Here, we investigate organic cations as supporting electrolyte to broaden the understanding of cation effect in acidic systems for CO₂RR. Alkylammonium cations were tested as supporting electrolytes for CO₂RR on Cu at pH=2 in flow cell electrolyzer from -5 to -200 mA.cm^-2. Our results demonstrate that alkylammonium cations can largely prevent HER and favor CO₂RR towards both C₁ and C₂₊ products. The necessity of alkali cation for CO₂RR was excluded via impurities analysis via Inductively Coupled Plasma Mass Spectrometry along with controlled addition of alkali cations. Because alkylammonium are not expected to have specific interaction with CO₂RR intermediate, our findings support the hypothesis that the interfacial electric field generated by cations is sufficient to promote C–C coupling on Cu. Extending this approach to neutral and alkaline systems, we found that at high current densities, CO₂RR performances depend primary on the interfacial field and local pH induced by cations and are surprisingly independent of the bulk pH.

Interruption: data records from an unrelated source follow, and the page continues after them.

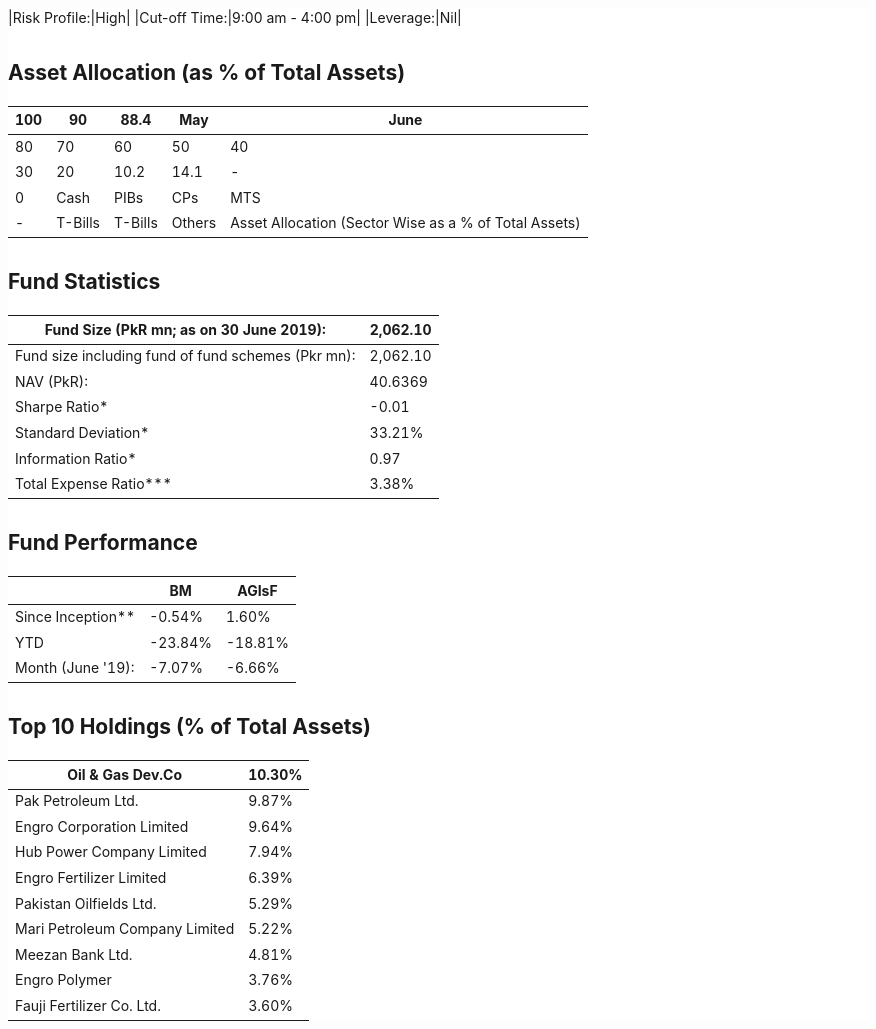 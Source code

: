 |Risk Profile:|High|
|Cut-off Time:|9:00 am - 4:00 pm|
|Leverage:|Nil|

## Asset Allocation (as % of Total Assets)

|100|90|88.4|May|June|
|---|---|---|---|---|
|80|70|60|50|40|
|30|20|10.2|14.1|-|
|0|Cash|PIBs|CPs|MTS|
|-|T-Bills|T-Bills|Others|Asset Allocation (Sector Wise as a % of Total Assets)|

## Fund Statistics

|Fund Size (PkR mn; as on 30 June 2019):|2,062.10|
|---|---|
|Fund size including fund of fund schemes (Pkr mn):|2,062.10|
|NAV (PkR):|40.6369|
|Sharpe Ratio*|-0.01|
|Standard Deviation*|33.21%|
|Information Ratio*|0.97|
|Total Expense Ratio***|3.38%|

## Fund Performance

| |BM|AGIsF|
|---|---|---|
|Since Inception**|-0.54%|1.60%|
|YTD|-23.84%|-18.81%|
|Month (June '19):|-7.07%|-6.66%|

## Top 10 Holdings (% of Total Assets)

|Oil & Gas Dev.Co|10.30%|
|---|---|
|Pak Petroleum Ltd.|9.87%|
|Engro Corporation Limited|9.64%|
|Hub Power Company Limited|7.94%|
|Engro Fertilizer Limited|6.39%|
|Pakistan Oilfields Ltd.|5.29%|
|Mari Petroleum Company Limited|5.22%|
|Meezan Bank Ltd.|4.81%|
|Engro Polymer|3.76%|
|Fauji Fertilizer Co. Ltd.|3.60%|
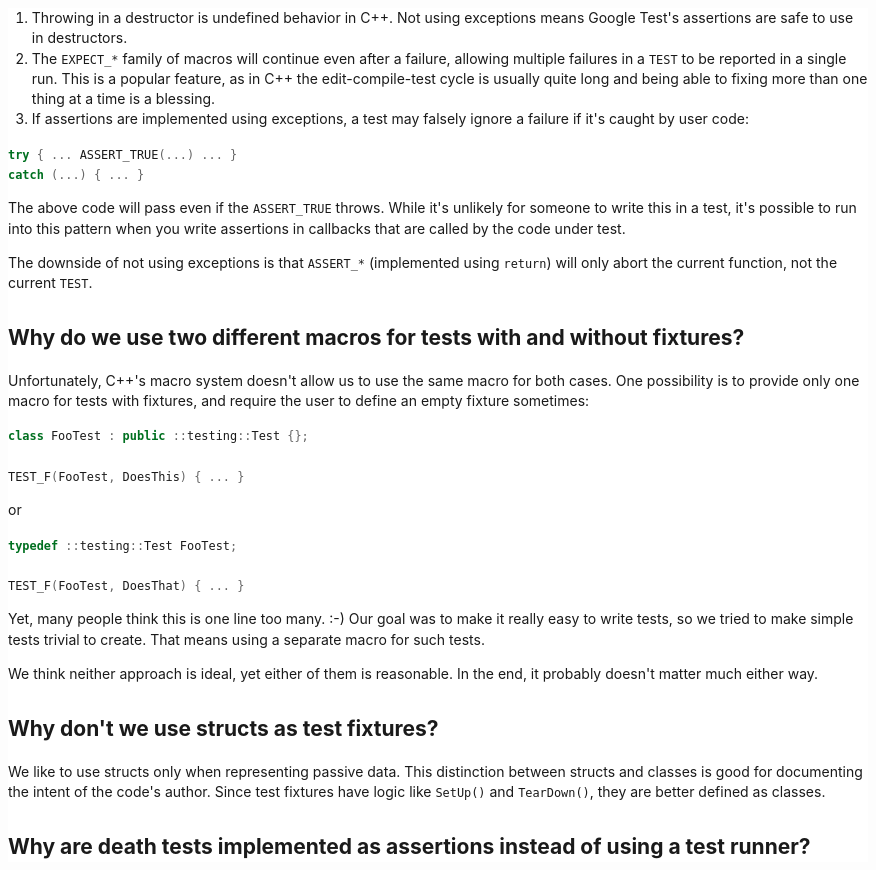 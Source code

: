   1. Throwing in a destructor is undefined behavior in C++.  Not using exceptions means Google Test's assertions are safe to use in destructors.
  1. The `EXPECT_*` family of macros will continue even after a failure, allowing multiple failures in a `TEST` to be reported in a single run. This is a popular feature, as in C++ the edit-compile-test cycle is usually quite long and being able to fixing more than one thing at a time is a blessing.
  1. If assertions are implemented using exceptions, a test may falsely ignore a failure if it's caught by user code:
``` cpp
try { ... ASSERT_TRUE(...) ... }
catch (...) { ... }
```
The above code will pass even if the `ASSERT_TRUE` throws.  While it's unlikely for someone to write this in a test, it's possible to run into this pattern when you write assertions in callbacks that are called by the code under test.

The downside of not using exceptions is that `ASSERT_*` (implemented
using `return`) will only abort the current function, not the current
`TEST`.

## Why do we use two different macros for tests with and without fixtures? ##

Unfortunately, C++'s macro system doesn't allow us to use the same
macro for both cases.  One possibility is to provide only one macro
for tests with fixtures, and require the user to define an empty
fixture sometimes:

``` cpp
class FooTest : public ::testing::Test {};

TEST_F(FooTest, DoesThis) { ... }
```
or
``` cpp
typedef ::testing::Test FooTest;

TEST_F(FooTest, DoesThat) { ... }
```

Yet, many people think this is one line too many. :-) Our goal was to
make it really easy to write tests, so we tried to make simple tests
trivial to create.  That means using a separate macro for such tests.

We think neither approach is ideal, yet either of them is reasonable.
In the end, it probably doesn't matter much either way.

## Why don't we use structs as test fixtures? ##

We like to use structs only when representing passive data.  This
distinction between structs and classes is good for documenting the
intent of the code's author.  Since test fixtures have logic like
`SetUp()` and `TearDown()`, they are better defined as classes.

## Why are death tests implemented as assertions instead of using a test runner? ##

These results contribute to a unified understanding of the electrode–electrolyte interface for CO₂RR under acidic, neutral, and alkaline conditions at industrially relevant current densities. Importantly, we demonstrate that specific chemical interactions between cations and reaction intermediates are not required for C-C coupling. This insight opens new opportunities for the use of organic cations in CO₂RR systems.